Ce n’est plus la radio des taxis ni celle des supérettes. Moribonde il y a dix ans, RMC se rapproche aujourd’hui des grandes stations. En une décennie, sa part d’audience est passée de 1,9 à 8,1 points. Soit 4,2 millions d’auditeurs. C’est évidemment la plus forte progression de toutes les radios généralistes. Jusqu’à se placer sur les talons d’Europe 1 et de France Info, selon les derniers chiffres de Médiamétrie. Un succès d’audience qui repose sur une triplette : l’actu, le talk et le sport. Figure emblématique et locomotive de la station : Jean-Jacques Bourdin, animant de sa chaude voix une très longue matinale, de 6 h à 10 h. D’abord une série d’invités tous azimuts, puis, à 8 h 35, l’interview politique. Celle qui a fait la réputation de Bourdin. Avec ses questions directes et piégeuses, ses manières d’insister. Le journaliste ne conduit pas un entretien, il interrompt, martèle, enjoint : « Je vous pose franchement une question entre nous »  ; « Répondez-moi directement ! »  ; « Les yeux dans les yeux. »

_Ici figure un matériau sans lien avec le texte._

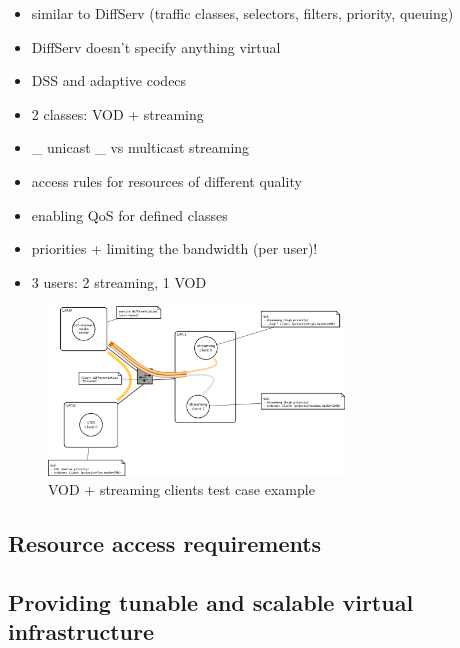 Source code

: \documentclass[11pt]{book}
\begin{document}
        \begin{itemize}
          \item similar to DiffServ (traffic classes, selectors, filters, priority, queuing)
          \item DiffServ doesn't specify anything virtual
          \item DSS and adaptive codecs
        \end{itemize}

        \begin{itemize}
          \item 2 classes: VOD + streaming
          \item \_ unicast \_ vs multicast streaming
          \item access rules for resources of different quality
          \item enabling QoS for defined classes
          \item priorities + limiting the bandwidth (per user)!
          \item 3 users: 2 streaming, 1 VOD
        \end{itemize}

        \begin{figure}[H]
                   \begin{center}
                         \includegraphics[width=0.7\textwidth]{img/test-case/diagram.png}
                         \caption{VOD + streaming clients test case example}
                   \end{center}
        \end{figure}


      \subsection{Resource access requirements}

      \subsection{Providing tunable and scalable virtual infrastructure}
\end{document}
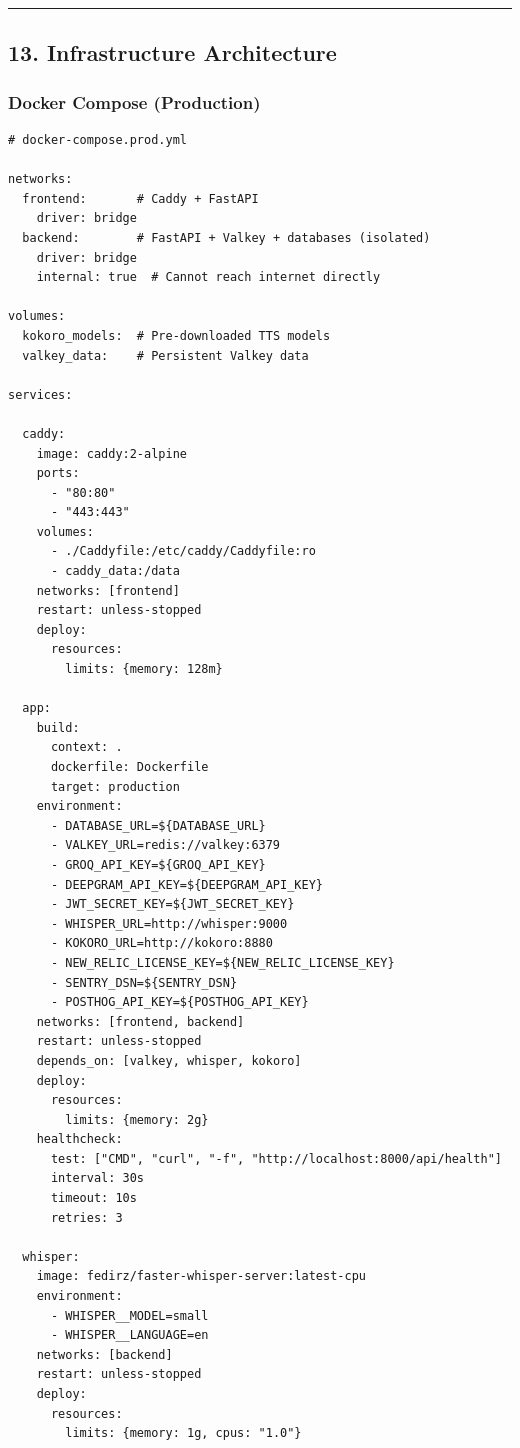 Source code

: \documentclass[
  11pt,
]{article}
\begin{document}
\begin{center}\rule{0.5\linewidth}{0.5pt}\end{center}

\hypertarget{infrastructure-architecture}{%
\subsection{13. Infrastructure
Architecture}\label{infrastructure-architecture}}

\hypertarget{docker-compose-production}{%
\subsubsection{Docker Compose
(Production)}\label{docker-compose-production}}

\begin{lstlisting}
# docker-compose.prod.yml

networks:
  frontend:       # Caddy + FastAPI
    driver: bridge
  backend:        # FastAPI + Valkey + databases (isolated)
    driver: bridge
    internal: true  # Cannot reach internet directly

volumes:
  kokoro_models:  # Pre-downloaded TTS models
  valkey_data:    # Persistent Valkey data

services:
  
  caddy:
    image: caddy:2-alpine
    ports:
      - "80:80"
      - "443:443"
    volumes:
      - ./Caddyfile:/etc/caddy/Caddyfile:ro
      - caddy_data:/data
    networks: [frontend]
    restart: unless-stopped
    deploy:
      resources:
        limits: {memory: 128m}
  
  app:
    build:
      context: .
      dockerfile: Dockerfile
      target: production
    environment:
      - DATABASE_URL=${DATABASE_URL}
      - VALKEY_URL=redis://valkey:6379
      - GROQ_API_KEY=${GROQ_API_KEY}
      - DEEPGRAM_API_KEY=${DEEPGRAM_API_KEY}
      - JWT_SECRET_KEY=${JWT_SECRET_KEY}
      - WHISPER_URL=http://whisper:9000
      - KOKORO_URL=http://kokoro:8880
      - NEW_RELIC_LICENSE_KEY=${NEW_RELIC_LICENSE_KEY}
      - SENTRY_DSN=${SENTRY_DSN}
      - POSTHOG_API_KEY=${POSTHOG_API_KEY}
    networks: [frontend, backend]
    restart: unless-stopped
    depends_on: [valkey, whisper, kokoro]
    deploy:
      resources:
        limits: {memory: 2g}
    healthcheck:
      test: ["CMD", "curl", "-f", "http://localhost:8000/api/health"]
      interval: 30s
      timeout: 10s
      retries: 3
  
  whisper:
    image: fedirz/faster-whisper-server:latest-cpu
    environment:
      - WHISPER__MODEL=small
      - WHISPER__LANGUAGE=en
    networks: [backend]
    restart: unless-stopped
    deploy:
      resources:
        limits: {memory: 1g, cpus: "1.0"}
  

\end{lstlisting}
\end{document}
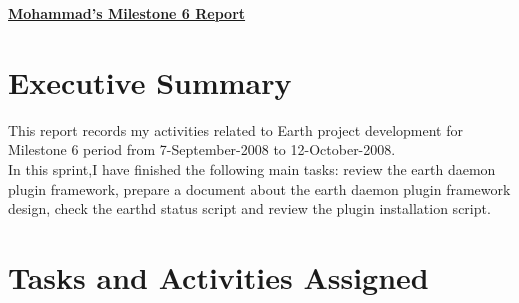 \pagestyle{headings}

\begin{center}
{\large\textbf{\underline{{Mohammad's Milestone 6 Report}}}}
\end{center}

\section*{Executive Summary}
This report records my activities related to Earth project development for Milestone 6 period from 7-September-2008 to 12-October-2008.\\
In this sprint,I have finished the following main tasks: review the earth daemon plugin framework, prepare a document about the earth daemon plugin framework design, check the earthd status script and review the plugin installation script.      

\section*{Tasks and Activities Assigned}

Après la partie politique (également diffusée sur BFM TV, appartenant au même groupe, Next Radio), entre 9 h et 10 h, place aux auditeurs et à leur avis sur l’actualité, entre deux réclames. Souvent un long râle plaintif et/ou colérique. Bourdin y ajoute ses emportements, ponctue par un « c’est surréaliste ! ». Le plus souvent, il reste calé dans l’empathie, caresse dans le sens du poil. « Vous n’avez pas tort », dit-il régulièrement à son auditeur. Porte-voix des « sans voix », de tous ceux qui souffrent de la crise, c’est sa marotte. « On écoute tout le monde et chacun a le droit d’être écouté. » Une méthode un brin démago, éprouvée il y a une dizaine d’années sur RTL avec son émission « Les auditeurs ont la parole », jamais très loin du « tous pourris ». Ce recours à l’auditeur, marque de fabrique de la station, on le retrouve dans l’émission suivante, « Les grandes gueules », de 10 h à 13 h, portée par Olivier Truchot et Alain Marschall. Véritable café du commerce, beauf et populiste, où se croisent parfois au comptoir les voix de Gilles-William Goldnadel, Gilbert Collard, Bernard Debré et Renaud Muselier, ajoutées à celles des auditeurs. Trois heures dites « 100 % opinion, 100 % libre expression », où l’on cause et s’écharpe autant sur le foot que sur les impôts et l’écotaxe, de révoltes en carton-pâte en faux baroufs. Où l’on s’accommode fort bien d’un climat social explosif, plus encore dans l’émission « Carrément Brunet », de 13 h à 14 h, d’Éric Brunet : encore un grand show, alternant coups de gueule et indignations d’un lyrique droitier assumé et décomplexé, triant sur le volet ses auditeurs en quête de grogne.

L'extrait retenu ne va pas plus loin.